Pseudo-Table Discovery

Characteristic Sets

When many nodes share the same set of predicates — like all Person nodes having name, age, email — they form a "characteristic set." This group behaves like rows in a relational table, even though no table was declared.

Loka discovers these groups automatically during the background maintenance cycle and materializes pseudo-tables: columnar indexes that accelerate the SQL-like portions of SPARQL execution.

Discovery Criteria

A group qualifies when:

A statistically significant cluster of nodes (p < 0.05 vs. random co-occurrence) shares 5+ properties
Each of those properties is held by ≥50% of the group
The group has enough members to justify the overhead (minimum 10 nodes)

Statistical significance testing filters out spurious clusters that appear by chance. Frequency-only thresholds would produce false positives on noisy data.

Segment-Level Zonemaps

Rows are stored in segments of ~2048 rows. Each segment maintains per-column statistics (min, max, null count, distinct count). When a query filter doesn't overlap a segment's min/max range, the entire segment is skipped without examining any rows.

Example: if a segment's maximum age is 30 and the query asks for ?age > 50, the segment is pruned. This is the DuckDB pattern applied to RDF.

Cliff Steepness: Data Health Metric

The distribution of property coverage across a pseudo-table reveals data quality:

Sharp cliff (steepness > 10): 10 properties at 100%, everything else at <10%. Clean, consistent schema.
Gradual slope (steepness 1–3): Properties spread across 20–80% coverage. Messy, inconsistent schema.
No cliff (steepness < 1): No clear core/tail separation. The pseudo-table may not be useful.

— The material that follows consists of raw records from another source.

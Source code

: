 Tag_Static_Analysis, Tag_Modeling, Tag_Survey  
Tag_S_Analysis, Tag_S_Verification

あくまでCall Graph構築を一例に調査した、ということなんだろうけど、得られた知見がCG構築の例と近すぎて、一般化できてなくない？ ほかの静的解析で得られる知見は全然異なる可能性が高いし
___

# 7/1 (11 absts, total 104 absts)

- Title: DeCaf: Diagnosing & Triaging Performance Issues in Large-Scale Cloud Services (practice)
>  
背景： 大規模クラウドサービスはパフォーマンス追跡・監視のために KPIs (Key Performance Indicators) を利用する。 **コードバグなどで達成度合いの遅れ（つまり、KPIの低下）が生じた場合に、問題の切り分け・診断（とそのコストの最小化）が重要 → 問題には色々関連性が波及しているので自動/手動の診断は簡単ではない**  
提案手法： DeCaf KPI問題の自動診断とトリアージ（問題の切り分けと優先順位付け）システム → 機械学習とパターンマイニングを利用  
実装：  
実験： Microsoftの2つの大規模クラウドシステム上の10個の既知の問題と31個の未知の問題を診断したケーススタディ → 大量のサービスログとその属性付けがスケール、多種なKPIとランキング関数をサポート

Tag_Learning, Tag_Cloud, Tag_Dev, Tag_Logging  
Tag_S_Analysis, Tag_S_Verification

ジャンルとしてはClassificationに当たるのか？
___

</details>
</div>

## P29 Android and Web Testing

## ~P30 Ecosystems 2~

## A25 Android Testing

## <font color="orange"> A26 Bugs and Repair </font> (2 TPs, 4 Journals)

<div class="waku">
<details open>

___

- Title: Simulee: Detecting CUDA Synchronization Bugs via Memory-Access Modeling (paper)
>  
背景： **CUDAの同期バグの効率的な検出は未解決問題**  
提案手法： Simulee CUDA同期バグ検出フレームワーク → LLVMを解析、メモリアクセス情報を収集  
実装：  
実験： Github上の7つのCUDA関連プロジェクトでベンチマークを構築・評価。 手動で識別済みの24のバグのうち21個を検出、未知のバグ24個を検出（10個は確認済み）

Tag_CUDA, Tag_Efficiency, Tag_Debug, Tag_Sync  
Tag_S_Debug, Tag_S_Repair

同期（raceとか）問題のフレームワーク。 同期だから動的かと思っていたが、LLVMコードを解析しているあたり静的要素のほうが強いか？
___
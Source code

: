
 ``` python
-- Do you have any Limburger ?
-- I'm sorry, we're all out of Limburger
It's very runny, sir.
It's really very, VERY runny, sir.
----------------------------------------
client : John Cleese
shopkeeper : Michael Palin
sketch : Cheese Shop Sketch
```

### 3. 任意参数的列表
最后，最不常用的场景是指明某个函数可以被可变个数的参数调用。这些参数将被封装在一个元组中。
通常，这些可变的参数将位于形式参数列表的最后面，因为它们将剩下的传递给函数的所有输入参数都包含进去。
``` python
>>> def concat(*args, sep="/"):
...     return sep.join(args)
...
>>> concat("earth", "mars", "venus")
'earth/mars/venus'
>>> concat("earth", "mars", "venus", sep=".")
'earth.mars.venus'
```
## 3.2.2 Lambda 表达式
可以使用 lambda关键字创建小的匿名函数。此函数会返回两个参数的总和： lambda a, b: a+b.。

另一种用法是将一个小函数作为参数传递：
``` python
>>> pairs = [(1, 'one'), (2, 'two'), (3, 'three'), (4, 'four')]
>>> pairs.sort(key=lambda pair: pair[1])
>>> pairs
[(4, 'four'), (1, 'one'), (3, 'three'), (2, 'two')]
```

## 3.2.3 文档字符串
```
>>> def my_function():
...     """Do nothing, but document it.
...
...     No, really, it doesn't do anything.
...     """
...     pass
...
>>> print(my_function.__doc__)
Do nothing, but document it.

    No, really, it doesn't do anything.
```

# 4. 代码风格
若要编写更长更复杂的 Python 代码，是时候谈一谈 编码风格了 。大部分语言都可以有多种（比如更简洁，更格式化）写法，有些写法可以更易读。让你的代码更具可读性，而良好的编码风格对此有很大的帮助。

This metric is exposed through the health endpoint and Loka Studio, making pseudo-table discovery double as a data quality audit.

Mixed Resolution

When a query mixes pseudo-table columns with properties not in the pseudo-table, the planner uses a two-phase strategy:

Columnar phase: Resolve pseudo-table columns first (vectorized scan, fast)
Join phase: Use the bound subjects from step 1 to do targeted SPO lookups for remaining properties

The columnar phase produces bound subjects cheaply. The join phase is fast because the subject is already bound (point lookup). Neither phase requires a full table scan.